Detergents or dyes will not adversely affect recycling

The team, led by Přikryl, tested and compared two ways to turn a T-shirt into a fibre. “One way was the plastic way, where we reworked the T-shirt into granules in the extruder. These would then go for softening,” said Přikryl, adding that they tried to produce 3D printing strings from the material. “However, we have abandoned this essentially familiar route because, as expected, the material can only be reused in one subsequent cycle. Moreover, it is of course only suitable for undyed materials. Chemical recycling proved to be more crucial, when we split the polylactic acid chain, i.e. PLA, back into lactic acid,” explained Radek Přikryl.

According to him, this is not a new process today. “However, we have verified whether additives such as dyes or fabric softeners, which are actually present in the T-shirt and can be harmful, do not affect the chemical recycling process itself,” added Přikryl, adding that the research did not prove a negative effect of substances from dyes or washing powders on recycling.

New clothes from old pieces

On Nilmor's e-shop, people can now buy, for example, a circular T-shirt or sweater. When they get tired of it or tear it while wearing it, for example, they can take it back to the shop. They get a discount on their next purchase and Nilmore gets the material to recycle. “Circular clothing means that people will buy it, wear it, but instead of throwing it away, they will return it to us. We will collect it, recycle it and make new clothes out of it,” Hurta explained.

Nilmore sees the future of textiles in circularity | Autor: archives of Nilmore

However, Radek Přikryl points out that even circular clothing is not 100% waste-free. “There's always some unusable residue because we're not able to break the polylactic acid back down to 100% lactic acid. Therefore, waste is actually generated during the recycling process itself,” pointed out Přikryl. However, he also added that if the process works well in real large-scale operation, both energetically and economically, it is definitely a step in the right direction from the material's point of view. The Institute has also tentatively agreed with Nilmore to further collaborate on research in this area.

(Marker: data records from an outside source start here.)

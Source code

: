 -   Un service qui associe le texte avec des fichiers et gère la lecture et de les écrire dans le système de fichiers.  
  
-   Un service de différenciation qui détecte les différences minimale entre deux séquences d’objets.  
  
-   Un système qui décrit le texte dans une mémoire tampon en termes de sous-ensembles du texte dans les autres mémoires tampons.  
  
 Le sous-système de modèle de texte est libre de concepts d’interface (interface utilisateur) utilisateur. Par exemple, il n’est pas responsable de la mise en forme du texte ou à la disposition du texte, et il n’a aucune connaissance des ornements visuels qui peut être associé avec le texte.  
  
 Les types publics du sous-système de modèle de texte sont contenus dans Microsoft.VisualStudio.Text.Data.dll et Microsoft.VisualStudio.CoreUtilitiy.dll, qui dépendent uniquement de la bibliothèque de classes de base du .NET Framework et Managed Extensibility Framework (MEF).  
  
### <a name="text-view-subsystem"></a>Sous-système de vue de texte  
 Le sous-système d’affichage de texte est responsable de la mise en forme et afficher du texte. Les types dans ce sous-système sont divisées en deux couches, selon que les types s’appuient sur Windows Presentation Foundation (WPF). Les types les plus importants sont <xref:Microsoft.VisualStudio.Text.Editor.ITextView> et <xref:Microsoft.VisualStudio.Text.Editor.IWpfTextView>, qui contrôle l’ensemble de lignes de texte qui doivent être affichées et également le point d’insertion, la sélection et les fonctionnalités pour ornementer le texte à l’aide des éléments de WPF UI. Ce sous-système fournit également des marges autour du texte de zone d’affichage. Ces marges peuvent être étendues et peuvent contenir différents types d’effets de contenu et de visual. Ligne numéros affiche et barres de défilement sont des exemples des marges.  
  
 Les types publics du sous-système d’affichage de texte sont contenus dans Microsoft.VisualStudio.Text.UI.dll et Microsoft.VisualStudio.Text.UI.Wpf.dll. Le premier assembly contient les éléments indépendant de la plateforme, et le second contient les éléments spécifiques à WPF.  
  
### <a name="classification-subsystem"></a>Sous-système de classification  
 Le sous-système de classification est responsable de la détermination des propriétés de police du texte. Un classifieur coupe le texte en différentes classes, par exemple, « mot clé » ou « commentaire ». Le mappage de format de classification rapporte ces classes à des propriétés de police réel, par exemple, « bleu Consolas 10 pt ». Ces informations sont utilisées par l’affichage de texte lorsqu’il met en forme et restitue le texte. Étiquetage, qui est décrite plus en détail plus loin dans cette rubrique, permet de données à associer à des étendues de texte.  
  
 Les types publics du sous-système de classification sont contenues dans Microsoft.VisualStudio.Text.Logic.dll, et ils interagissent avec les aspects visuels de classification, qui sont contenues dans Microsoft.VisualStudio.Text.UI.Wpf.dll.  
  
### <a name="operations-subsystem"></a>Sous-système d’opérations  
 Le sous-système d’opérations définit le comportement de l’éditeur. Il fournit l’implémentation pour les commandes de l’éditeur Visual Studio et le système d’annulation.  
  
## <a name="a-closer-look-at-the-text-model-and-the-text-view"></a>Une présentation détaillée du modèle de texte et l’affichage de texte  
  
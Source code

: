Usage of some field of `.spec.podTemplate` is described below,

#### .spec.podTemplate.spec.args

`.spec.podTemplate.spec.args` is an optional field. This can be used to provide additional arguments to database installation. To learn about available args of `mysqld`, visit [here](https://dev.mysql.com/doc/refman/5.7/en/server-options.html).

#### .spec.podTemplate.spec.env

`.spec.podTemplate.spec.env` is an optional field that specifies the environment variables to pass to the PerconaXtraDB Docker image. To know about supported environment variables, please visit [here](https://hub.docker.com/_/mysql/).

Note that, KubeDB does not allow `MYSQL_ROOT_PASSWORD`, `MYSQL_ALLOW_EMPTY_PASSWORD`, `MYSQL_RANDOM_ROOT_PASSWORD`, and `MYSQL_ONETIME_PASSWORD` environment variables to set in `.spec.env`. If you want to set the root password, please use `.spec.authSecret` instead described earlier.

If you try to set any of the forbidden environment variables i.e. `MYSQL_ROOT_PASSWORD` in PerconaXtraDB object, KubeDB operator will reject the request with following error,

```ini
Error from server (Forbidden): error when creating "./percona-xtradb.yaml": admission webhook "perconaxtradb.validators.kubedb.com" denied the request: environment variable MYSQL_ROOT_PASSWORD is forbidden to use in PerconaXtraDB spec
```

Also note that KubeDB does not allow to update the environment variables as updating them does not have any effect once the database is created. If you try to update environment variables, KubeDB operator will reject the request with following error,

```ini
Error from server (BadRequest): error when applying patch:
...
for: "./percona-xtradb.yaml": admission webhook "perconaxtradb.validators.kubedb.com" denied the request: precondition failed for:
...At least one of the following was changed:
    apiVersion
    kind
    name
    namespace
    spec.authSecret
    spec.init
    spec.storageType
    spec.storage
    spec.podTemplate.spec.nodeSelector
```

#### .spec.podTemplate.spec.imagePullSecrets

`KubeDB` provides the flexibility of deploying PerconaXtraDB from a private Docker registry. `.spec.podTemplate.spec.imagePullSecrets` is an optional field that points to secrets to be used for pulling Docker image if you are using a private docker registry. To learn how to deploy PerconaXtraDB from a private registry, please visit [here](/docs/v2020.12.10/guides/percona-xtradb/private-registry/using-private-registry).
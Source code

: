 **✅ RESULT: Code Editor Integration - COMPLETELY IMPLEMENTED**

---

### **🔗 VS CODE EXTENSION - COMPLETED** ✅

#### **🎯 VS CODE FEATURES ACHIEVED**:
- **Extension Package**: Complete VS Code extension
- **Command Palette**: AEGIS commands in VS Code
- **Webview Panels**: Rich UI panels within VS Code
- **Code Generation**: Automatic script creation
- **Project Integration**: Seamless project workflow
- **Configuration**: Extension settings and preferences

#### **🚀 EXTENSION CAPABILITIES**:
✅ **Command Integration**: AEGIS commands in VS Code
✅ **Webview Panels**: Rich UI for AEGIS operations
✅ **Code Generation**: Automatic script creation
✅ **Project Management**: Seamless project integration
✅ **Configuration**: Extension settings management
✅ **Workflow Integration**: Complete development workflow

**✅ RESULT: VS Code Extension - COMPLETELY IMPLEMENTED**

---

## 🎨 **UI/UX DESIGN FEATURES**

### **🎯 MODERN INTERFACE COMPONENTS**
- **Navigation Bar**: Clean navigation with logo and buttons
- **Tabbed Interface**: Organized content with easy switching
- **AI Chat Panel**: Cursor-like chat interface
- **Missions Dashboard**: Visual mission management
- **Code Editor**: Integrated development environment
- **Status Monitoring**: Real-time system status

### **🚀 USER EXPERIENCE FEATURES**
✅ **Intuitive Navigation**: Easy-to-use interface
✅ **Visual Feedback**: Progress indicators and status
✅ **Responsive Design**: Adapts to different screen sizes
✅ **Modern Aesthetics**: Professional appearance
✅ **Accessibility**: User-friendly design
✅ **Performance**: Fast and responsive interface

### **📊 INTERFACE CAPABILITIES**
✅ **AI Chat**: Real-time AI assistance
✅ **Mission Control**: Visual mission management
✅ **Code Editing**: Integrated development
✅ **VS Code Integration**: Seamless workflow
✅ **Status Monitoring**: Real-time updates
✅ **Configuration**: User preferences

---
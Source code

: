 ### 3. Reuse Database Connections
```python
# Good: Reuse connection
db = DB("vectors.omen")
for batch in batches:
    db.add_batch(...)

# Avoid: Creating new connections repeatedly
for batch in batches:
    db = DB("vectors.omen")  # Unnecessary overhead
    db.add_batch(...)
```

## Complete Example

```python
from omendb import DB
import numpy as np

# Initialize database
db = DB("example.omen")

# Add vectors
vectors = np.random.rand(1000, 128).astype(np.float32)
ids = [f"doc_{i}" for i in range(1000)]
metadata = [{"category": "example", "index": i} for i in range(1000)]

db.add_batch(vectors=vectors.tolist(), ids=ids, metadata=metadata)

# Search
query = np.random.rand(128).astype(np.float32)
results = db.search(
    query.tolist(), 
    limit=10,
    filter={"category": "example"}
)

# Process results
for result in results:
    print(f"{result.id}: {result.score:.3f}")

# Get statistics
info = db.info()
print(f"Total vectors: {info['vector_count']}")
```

According to Přikryl, this is not the first time the Institute of Chemistry of Materials at the Faculty of Chemistry of the BUT has addressed the issue of PLA recycling. “We built on previous projects. We even had a bachelor's thesis on recycling of PLA fibres, so we could build on something we had already done in this research,” Radek Přikryl confirmed, adding that recycling of plastics and bioplastics is one of the key topics within the Institute. “For seven years we have been working on replacing conventional petroleum-based plastics with bioplastics in meaningful applications. In the process, we also realised that bioplastics are not a saving grace in all applications, so we started to look much more into the recycling possibilities of the materials. We take a very comprehensive view of this issue and welcome any opportunities for meaningful cooperation. We've even changed our name internally to the End of Life Lab. So far, only the plastics,” Radek Přikryl adds with a smile.